• Exercise material
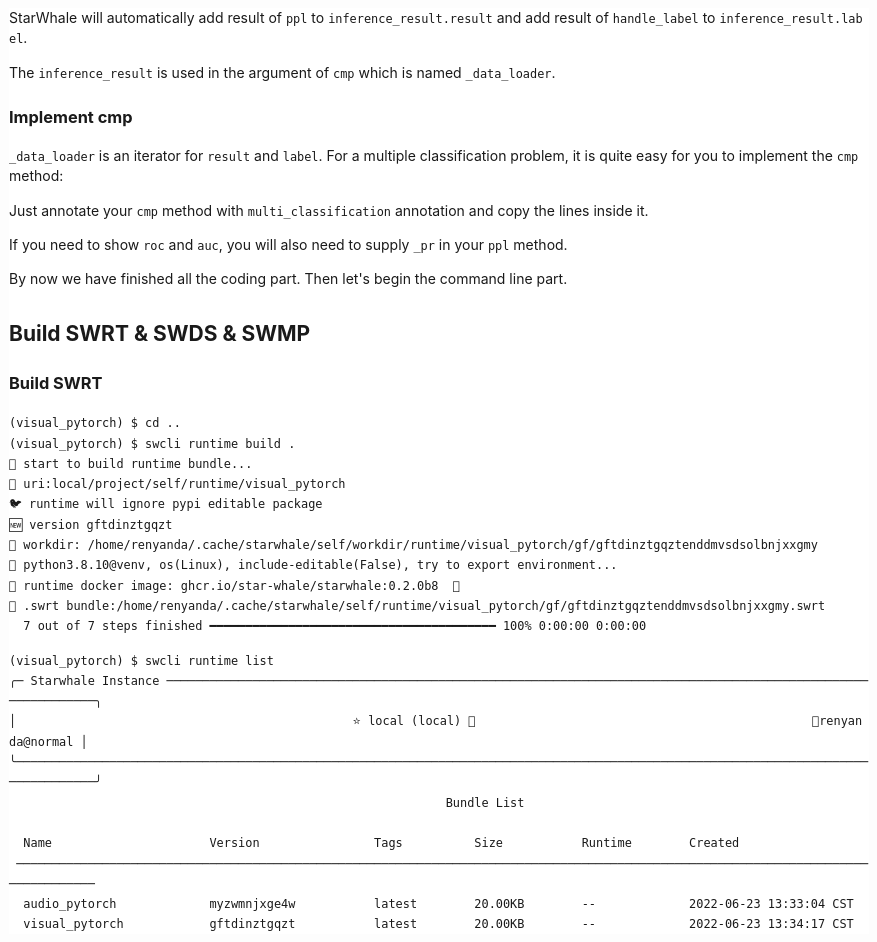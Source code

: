 StarWhale will automatically add result of `ppl` to `inference_result.result` and add result of `handle_label` to `inference_result.label`.

The `inference_result` is used in the argument of `cmp` which is named `_data_loader`.

### Implement cmp
`_data_loader` is an iterator for `result` and `label`. For a multiple classification problem, it is quite easy for you to implement the `cmp` method:

Just annotate your `cmp` method with `multi_classification` annotation and copy the lines inside it.  

If you need to show `roc` and `auc`, you will also need to supply `_pr` in your `ppl` method.

By now we have finished all the coding part. Then let's begin the command line part.

## Build SWRT & SWDS & SWMP 
### Build SWRT

```shell
(visual_pytorch) $ cd ..
(visual_pytorch) $ swcli runtime build .
🚧 start to build runtime bundle...
👷 uri:local/project/self/runtime/visual_pytorch
🐦 runtime will ignore pypi editable package
🆕 version gftdinztgqzt
📁 workdir: /home/renyanda/.cache/starwhale/self/workdir/runtime/visual_pytorch/gf/gftdinztgqztenddmvsdsolbnjxxgmy
💫 python3.8.10@venv, os(Linux), include-editable(False), try to export environment...
🌈 runtime docker image: ghcr.io/star-whale/starwhale:0.2.0b8  🌈
🦋 .swrt bundle:/home/renyanda/.cache/starwhale/self/runtime/visual_pytorch/gf/gftdinztgqztenddmvsdsolbnjxxgmy.swrt
  7 out of 7 steps finished ━━━━━━━━━━━━━━━━━━━━━━━━━━━━━━━━━━━━━━━━ 100% 0:00:00 0:00:00
```
```shell
(visual_pytorch) $ swcli runtime list
╭─ Starwhale Instance ──────────────────────────────────────────────────────────────────────────────────────────────────────────────╮
│                                               ⭐ local (local) 🐳                                               🤡renyanda@normal │
╰───────────────────────────────────────────────────────────────────────────────────────────────────────────────────────────────────╯
                                                             Bundle List

  Name                      Version                Tags          Size           Runtime        Created
 ───────────────────────────────────────────────────────────────────────────────────────────────────────────────────────────────────
  audio_pytorch             myzwmnjxge4w           latest        20.00KB        --             2022-06-23 13:33:04 CST
  visual_pytorch            gftdinztgqzt           latest        20.00KB        --             2022-06-23 13:34:17 CST
```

• Action item
Print the whole listing above exactly, and keep every picture out of the copy.

• Finished task
Source code

: StarWhale will automatically add result of `ppl` to `inference_result.result` and add result of `handle_label` to `inference_result.label`.

The `inference_result` is used in the argument of `cmp` which is named `_data_loader`.

### Implement cmp
`_data_loader` is an iterator for `result` and `label`. For a multiple classification problem, it is quite easy for you to implement the `cmp` method:

Just annotate your `cmp` method with `multi_classification` annotation and copy the lines inside it.  

If you need to show `roc` and `auc`, you will also need to supply `_pr` in your `ppl` method.

By now we have finished all the coding part. Then let's begin the command line part.

## Build SWRT & SWDS & SWMP 
### Build SWRT

```shell
(visual_pytorch) $ cd ..
(visual_pytorch) $ swcli runtime build .
🚧 start to build runtime bundle...
👷 uri:local/project/self/runtime/visual_pytorch
🐦 runtime will ignore pypi editable package
🆕 version gftdinztgqzt
📁 workdir: /home/renyanda/.cache/starwhale/self/workdir/runtime/visual_pytorch/gf/gftdinztgqztenddmvsdsolbnjxxgmy
💫 python3.8.10@venv, os(Linux), include-editable(False), try to export environment...
🌈 runtime docker image: ghcr.io/star-whale/starwhale:0.2.0b8  🌈
🦋 .swrt bundle:/home/renyanda/.cache/starwhale/self/runtime/visual_pytorch/gf/gftdinztgqztenddmvsdsolbnjxxgmy.swrt
  7 out of 7 steps finished ━━━━━━━━━━━━━━━━━━━━━━━━━━━━━━━━━━━━━━━━ 100% 0:00:00 0:00:00
```
```shell
(visual_pytorch) $ swcli runtime list
╭─ Starwhale Instance ──────────────────────────────────────────────────────────────────────────────────────────────────────────────╮
│                                               ⭐ local (local) 🐳                                               🤡renyanda@normal │
╰───────────────────────────────────────────────────────────────────────────────────────────────────────────────────────────────────╯
                                                             Bundle List

  Name                      Version                Tags          Size           Runtime        Created
 ───────────────────────────────────────────────────────────────────────────────────────────────────────────────────────────────────
  audio_pytorch             myzwmnjxge4w           latest        20.00KB        --             2022-06-23 13:33:04 CST
  visual_pytorch            gftdinztgqzt           latest        20.00KB        --             2022-06-23 13:34:17 CST
```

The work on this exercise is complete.